Data for the task:

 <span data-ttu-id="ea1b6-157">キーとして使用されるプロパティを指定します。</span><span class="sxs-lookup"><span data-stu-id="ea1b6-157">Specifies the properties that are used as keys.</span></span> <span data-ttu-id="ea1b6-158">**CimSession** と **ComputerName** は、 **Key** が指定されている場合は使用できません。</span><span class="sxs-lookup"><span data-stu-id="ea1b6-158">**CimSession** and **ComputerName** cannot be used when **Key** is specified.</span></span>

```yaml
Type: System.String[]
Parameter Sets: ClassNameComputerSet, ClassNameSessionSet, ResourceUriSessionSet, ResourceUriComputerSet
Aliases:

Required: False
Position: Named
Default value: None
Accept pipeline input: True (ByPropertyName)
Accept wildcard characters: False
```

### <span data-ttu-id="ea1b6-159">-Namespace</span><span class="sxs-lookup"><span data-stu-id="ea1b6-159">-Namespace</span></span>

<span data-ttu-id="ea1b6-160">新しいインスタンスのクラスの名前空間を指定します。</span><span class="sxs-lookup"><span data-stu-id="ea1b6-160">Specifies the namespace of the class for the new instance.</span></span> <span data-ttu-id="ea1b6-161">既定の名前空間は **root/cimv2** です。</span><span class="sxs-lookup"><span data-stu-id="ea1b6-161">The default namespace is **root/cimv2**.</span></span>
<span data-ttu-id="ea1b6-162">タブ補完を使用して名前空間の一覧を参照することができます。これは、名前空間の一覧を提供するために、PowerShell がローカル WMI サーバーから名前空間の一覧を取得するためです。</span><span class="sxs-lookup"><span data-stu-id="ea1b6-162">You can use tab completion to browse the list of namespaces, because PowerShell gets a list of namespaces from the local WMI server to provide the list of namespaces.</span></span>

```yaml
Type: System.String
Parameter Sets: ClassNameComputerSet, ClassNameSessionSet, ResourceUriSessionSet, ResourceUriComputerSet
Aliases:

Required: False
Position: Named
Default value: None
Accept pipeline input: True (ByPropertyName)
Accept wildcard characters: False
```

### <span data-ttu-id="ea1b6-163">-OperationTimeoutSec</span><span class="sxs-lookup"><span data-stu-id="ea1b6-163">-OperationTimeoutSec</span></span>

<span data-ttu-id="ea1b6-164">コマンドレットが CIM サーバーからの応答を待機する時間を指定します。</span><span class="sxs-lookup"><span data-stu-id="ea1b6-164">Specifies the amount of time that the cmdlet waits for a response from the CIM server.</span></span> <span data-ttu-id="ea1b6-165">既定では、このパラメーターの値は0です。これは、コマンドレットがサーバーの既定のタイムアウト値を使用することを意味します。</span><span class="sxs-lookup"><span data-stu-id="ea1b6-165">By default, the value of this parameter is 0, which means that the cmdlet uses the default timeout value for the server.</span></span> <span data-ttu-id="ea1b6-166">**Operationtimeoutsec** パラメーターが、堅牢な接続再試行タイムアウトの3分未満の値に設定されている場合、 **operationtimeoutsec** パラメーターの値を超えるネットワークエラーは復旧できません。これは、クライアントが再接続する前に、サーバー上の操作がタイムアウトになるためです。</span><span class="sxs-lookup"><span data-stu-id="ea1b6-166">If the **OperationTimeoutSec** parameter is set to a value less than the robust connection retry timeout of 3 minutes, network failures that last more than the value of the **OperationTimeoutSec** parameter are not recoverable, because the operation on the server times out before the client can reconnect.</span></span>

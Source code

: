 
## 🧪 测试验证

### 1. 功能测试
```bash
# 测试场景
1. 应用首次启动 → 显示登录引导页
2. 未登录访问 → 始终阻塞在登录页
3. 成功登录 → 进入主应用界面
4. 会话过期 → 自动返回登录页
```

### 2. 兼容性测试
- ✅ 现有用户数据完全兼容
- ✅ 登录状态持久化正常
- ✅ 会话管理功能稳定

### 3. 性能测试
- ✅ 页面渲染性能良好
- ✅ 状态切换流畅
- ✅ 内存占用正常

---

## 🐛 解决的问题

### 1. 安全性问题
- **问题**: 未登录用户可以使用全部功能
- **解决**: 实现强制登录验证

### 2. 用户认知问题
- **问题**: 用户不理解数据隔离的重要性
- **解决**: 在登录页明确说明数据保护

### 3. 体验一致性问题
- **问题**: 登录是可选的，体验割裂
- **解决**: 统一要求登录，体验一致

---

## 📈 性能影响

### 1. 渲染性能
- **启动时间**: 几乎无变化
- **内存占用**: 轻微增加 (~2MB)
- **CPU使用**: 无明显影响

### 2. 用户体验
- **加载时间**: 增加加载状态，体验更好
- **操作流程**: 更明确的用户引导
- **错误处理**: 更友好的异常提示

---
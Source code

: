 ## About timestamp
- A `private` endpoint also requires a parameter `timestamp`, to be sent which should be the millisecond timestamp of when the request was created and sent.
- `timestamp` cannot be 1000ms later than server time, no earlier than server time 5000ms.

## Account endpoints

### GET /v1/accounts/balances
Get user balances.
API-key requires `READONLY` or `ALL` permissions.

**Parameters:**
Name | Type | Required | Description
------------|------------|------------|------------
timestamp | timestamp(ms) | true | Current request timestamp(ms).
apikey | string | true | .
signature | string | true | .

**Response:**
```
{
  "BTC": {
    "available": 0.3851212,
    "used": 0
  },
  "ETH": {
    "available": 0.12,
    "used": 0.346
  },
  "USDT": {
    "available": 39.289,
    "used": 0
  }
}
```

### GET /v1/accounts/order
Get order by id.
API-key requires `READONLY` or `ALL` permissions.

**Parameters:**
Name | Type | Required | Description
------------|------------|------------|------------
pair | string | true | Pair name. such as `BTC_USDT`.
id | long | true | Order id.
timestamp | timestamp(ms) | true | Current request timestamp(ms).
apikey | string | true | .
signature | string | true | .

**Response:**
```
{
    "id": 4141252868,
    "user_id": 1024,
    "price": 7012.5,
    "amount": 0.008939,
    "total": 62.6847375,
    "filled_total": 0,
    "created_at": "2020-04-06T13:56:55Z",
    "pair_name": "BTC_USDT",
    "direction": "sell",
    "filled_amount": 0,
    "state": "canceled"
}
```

To do:
Every single entry is to be retyped exactly.

Task result:
 <span data-ttu-id="ea1b6-157">キーとして使用されるプロパティを指定します。</span><span class="sxs-lookup"><span data-stu-id="ea1b6-157">Specifies the properties that are used as keys.</span></span> <span data-ttu-id="ea1b6-158">**CimSession** と **ComputerName** は、 **Key** が指定されている場合は使用できません。</span><span class="sxs-lookup"><span data-stu-id="ea1b6-158">**CimSession** and **ComputerName** cannot be used when **Key** is specified.</span></span>

```yaml
Type: System.String[]
Parameter Sets: ClassNameComputerSet, ClassNameSessionSet, ResourceUriSessionSet, ResourceUriComputerSet
Aliases:

Required: False
Position: Named
Default value: None
Accept pipeline input: True (ByPropertyName)
Accept wildcard characters: False
```

### <span data-ttu-id="ea1b6-159">-Namespace</span><span class="sxs-lookup"><span data-stu-id="ea1b6-159">-Namespace</span></span>

<span data-ttu-id="ea1b6-160">新しいインスタンスのクラスの名前空間を指定します。</span><span class="sxs-lookup"><span data-stu-id="ea1b6-160">Specifies the namespace of the class for the new instance.</span></span> <span data-ttu-id="ea1b6-161">既定の名前空間は **root/cimv2** です。</span><span class="sxs-lookup"><span data-stu-id="ea1b6-161">The default namespace is **root/cimv2**.</span></span>
<span data-ttu-id="ea1b6-162">タブ補完を使用して名前空間の一覧を参照することができます。これは、名前空間の一覧を提供するために、PowerShell がローカル WMI サーバーから名前空間の一覧を取得するためです。</span><span class="sxs-lookup"><span data-stu-id="ea1b6-162">You can use tab completion to browse the list of namespaces, because PowerShell gets a list of namespaces from the local WMI server to provide the list of namespaces.</span></span>

```yaml
Type: System.String
Parameter Sets: ClassNameComputerSet, ClassNameSessionSet, ResourceUriSessionSet, ResourceUriComputerSet
Aliases:

Required: False
Position: Named
Default value: None
Accept pipeline input: True (ByPropertyName)
Accept wildcard characters: False
```

### <span data-ttu-id="ea1b6-163">-OperationTimeoutSec</span><span class="sxs-lookup"><span data-stu-id="ea1b6-163">-OperationTimeoutSec</span></span>

<span data-ttu-id="ea1b6-164">コマンドレットが CIM サーバーからの応答を待機する時間を指定します。</span><span class="sxs-lookup"><span data-stu-id="ea1b6-164">Specifies the amount of time that the cmdlet waits for a response from the CIM server.</span></span> <span data-ttu-id="ea1b6-165">既定では、このパラメーターの値は0です。これは、コマンドレットがサーバーの既定のタイムアウト値を使用することを意味します。</span><span class="sxs-lookup"><span data-stu-id="ea1b6-165">By default, the value of this parameter is 0, which means that the cmdlet uses the default timeout value for the server.</span></span> <span data-ttu-id="ea1b6-166">**Operationtimeoutsec** パラメーターが、堅牢な接続再試行タイムアウトの3分未満の値に設定されている場合、 **operationtimeoutsec** パラメーターの値を超えるネットワークエラーは復旧できません。これは、クライアントが再接続する前に、サーバー上の操作がタイムアウトになるためです。</span><span class="sxs-lookup"><span data-stu-id="ea1b6-166">If the **OperationTimeoutSec** parameter is set to a value less than the robust connection retry timeout of 3 minutes, network failures that last more than the value of the **OperationTimeoutSec** parameter are not recoverable, because the operation on the server times out before the client can reconnect.</span></span>

Source code

: 
## 🧪 测试验证

### 1. 功能测试
```bash
# 测试场景
1. 应用首次启动 → 显示登录引导页
2. 未登录访问 → 始终阻塞在登录页
3. 成功登录 → 进入主应用界面
4. 会话过期 → 自动返回登录页
```

### 2. 兼容性测试
- ✅ 现有用户数据完全兼容
- ✅ 登录状态持久化正常
- ✅ 会话管理功能稳定

### 3. 性能测试
- ✅ 页面渲染性能良好
- ✅ 状态切换流畅
- ✅ 内存占用正常

---

## 🐛 解决的问题

### 1. 安全性问题
- **问题**: 未登录用户可以使用全部功能
- **解决**: 实现强制登录验证

### 2. 用户认知问题
- **问题**: 用户不理解数据隔离的重要性
- **解决**: 在登录页明确说明数据保护

### 3. 体验一致性问题
- **问题**: 登录是可选的，体验割裂
- **解决**: 统一要求登录，体验一致

---

## 📈 性能影响

### 1. 渲染性能
- **启动时间**: 几乎无变化
- **内存占用**: 轻微增加 (~2MB)
- **CPU使用**: 无明显影响

### 2. 用户体验
- **加载时间**: 增加加载状态，体验更好
- **操作流程**: 更明确的用户引导
- **错误处理**: 更友好的异常提示

---
Source code

: ## About timestamp
- A `private` endpoint also requires a parameter `timestamp`, to be sent which should be the millisecond timestamp of when the request was created and sent.
- `timestamp` cannot be 1000ms later than server time, no earlier than server time 5000ms.

## Account endpoints

### GET /v1/accounts/balances
Get user balances.
API-key requires `READONLY` or `ALL` permissions.

**Parameters:**
Name | Type | Required | Description
------------|------------|------------|------------
timestamp | timestamp(ms) | true | Current request timestamp(ms).
apikey | string | true | .
signature | string | true | .

**Response:**
```
{
  "BTC": {
    "available": 0.3851212,
    "used": 0
  },
  "ETH": {
    "available": 0.12,
    "used": 0.346
  },
  "USDT": {
    "available": 39.289,
    "used": 0
  }
}
```

### GET /v1/accounts/order
Get order by id.
API-key requires `READONLY` or `ALL` permissions.

**Parameters:**
Name | Type | Required | Description
------------|------------|------------|------------
pair | string | true | Pair name. such as `BTC_USDT`.
id | long | true | Order id.
timestamp | timestamp(ms) | true | Current request timestamp(ms).
apikey | string | true | .
signature | string | true | .

**Response:**
```
{
    "id": 4141252868,
    "user_id": 1024,
    "price": 7012.5,
    "amount": 0.008939,
    "total": 62.6847375,
    "filled_total": 0,
    "created_at": "2020-04-06T13:56:55Z",
    "pair_name": "BTC_USDT",
    "direction": "sell",
    "filled_amount": 0,
    "state": "canceled"
}
```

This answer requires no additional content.